:: Work task ::
Search the records for the string "abstract". Copy each line where it occurs.

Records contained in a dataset
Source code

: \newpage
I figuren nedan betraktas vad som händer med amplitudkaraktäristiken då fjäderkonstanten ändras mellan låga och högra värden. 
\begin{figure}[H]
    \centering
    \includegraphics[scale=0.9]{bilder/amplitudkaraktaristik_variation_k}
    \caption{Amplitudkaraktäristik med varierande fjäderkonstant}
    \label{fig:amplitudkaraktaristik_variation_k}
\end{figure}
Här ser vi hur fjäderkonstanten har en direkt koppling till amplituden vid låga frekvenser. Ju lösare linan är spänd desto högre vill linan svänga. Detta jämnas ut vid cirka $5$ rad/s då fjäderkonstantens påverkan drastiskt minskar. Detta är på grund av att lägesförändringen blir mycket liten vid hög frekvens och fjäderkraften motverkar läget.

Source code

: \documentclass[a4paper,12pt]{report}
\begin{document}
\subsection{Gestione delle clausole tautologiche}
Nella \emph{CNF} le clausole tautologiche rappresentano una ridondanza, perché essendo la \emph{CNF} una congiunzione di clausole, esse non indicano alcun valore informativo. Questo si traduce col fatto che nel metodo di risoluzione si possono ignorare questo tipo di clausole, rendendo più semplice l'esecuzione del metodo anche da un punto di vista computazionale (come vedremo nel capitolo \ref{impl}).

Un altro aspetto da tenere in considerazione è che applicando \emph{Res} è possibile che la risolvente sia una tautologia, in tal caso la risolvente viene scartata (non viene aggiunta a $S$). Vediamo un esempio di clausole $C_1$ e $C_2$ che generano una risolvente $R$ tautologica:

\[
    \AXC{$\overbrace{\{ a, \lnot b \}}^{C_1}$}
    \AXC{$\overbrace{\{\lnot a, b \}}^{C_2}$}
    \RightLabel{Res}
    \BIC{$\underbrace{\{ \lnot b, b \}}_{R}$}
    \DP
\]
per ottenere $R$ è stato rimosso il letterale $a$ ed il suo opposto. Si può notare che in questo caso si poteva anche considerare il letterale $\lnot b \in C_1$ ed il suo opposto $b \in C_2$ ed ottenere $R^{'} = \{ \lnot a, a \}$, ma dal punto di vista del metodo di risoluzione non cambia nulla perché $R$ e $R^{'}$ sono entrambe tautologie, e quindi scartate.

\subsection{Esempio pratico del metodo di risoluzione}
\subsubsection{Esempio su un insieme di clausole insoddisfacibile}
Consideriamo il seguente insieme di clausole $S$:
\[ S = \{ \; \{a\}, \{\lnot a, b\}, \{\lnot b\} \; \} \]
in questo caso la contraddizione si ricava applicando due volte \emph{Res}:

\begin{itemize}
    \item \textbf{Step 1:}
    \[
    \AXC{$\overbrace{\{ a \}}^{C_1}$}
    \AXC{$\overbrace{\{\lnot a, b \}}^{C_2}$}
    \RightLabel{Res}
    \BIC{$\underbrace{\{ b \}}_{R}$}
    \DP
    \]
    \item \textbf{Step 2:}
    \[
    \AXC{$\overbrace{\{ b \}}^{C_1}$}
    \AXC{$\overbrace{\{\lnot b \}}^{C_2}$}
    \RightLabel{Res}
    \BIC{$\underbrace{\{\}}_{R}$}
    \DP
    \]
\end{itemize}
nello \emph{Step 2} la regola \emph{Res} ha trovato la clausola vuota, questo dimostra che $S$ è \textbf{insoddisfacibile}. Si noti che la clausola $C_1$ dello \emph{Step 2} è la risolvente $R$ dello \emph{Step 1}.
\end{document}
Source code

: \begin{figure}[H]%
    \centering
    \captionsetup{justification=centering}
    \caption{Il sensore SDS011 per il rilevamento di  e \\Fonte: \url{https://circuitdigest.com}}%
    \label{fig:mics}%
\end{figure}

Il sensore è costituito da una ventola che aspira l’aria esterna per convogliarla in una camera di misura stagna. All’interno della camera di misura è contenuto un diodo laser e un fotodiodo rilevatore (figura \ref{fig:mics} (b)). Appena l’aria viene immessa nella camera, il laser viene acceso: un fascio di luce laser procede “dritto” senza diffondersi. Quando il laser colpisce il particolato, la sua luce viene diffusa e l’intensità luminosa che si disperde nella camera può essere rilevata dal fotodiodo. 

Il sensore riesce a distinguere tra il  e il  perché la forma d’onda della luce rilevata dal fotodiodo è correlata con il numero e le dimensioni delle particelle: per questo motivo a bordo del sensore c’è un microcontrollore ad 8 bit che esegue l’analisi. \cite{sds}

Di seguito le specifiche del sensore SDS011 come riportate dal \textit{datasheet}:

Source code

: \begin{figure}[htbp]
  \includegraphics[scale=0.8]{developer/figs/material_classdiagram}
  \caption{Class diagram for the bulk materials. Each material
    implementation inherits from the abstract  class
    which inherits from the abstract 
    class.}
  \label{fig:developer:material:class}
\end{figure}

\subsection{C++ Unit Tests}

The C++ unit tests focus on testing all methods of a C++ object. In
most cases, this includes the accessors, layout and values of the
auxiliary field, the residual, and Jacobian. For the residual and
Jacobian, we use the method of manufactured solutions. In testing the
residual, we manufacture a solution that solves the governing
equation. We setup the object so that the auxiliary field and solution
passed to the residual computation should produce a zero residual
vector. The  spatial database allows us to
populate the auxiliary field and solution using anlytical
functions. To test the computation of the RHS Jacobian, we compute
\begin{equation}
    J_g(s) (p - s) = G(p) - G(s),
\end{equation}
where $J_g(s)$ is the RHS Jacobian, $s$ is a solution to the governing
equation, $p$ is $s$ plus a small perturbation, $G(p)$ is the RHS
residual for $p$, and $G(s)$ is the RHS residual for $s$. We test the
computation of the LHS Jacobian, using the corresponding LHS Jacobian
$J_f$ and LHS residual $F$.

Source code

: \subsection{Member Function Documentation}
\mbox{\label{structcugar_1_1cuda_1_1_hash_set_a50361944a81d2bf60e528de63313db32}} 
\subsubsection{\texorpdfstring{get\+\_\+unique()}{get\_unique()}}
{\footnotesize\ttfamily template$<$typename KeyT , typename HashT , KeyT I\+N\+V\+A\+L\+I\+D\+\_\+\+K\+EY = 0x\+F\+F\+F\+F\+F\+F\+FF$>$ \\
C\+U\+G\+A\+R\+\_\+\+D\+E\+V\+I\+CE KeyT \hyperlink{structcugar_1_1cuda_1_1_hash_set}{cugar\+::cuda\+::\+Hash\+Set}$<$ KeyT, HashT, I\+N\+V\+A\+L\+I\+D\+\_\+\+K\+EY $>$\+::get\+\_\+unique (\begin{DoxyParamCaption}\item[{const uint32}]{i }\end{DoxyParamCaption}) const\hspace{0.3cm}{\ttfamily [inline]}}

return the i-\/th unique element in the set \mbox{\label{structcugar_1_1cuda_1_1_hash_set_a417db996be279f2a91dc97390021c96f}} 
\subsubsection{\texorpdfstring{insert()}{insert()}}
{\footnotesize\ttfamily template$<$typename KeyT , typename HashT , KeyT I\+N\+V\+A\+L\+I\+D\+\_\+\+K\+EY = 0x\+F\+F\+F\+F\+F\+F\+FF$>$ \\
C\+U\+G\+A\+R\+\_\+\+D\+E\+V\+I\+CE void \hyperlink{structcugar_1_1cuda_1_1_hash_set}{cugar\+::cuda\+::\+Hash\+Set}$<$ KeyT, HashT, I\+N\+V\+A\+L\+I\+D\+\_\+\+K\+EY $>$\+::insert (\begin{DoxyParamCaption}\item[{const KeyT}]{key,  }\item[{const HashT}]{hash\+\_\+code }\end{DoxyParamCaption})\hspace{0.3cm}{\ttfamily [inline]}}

:: Exercise result ::
    implementation inherits from the abstract  class
    which inherits from the abstract 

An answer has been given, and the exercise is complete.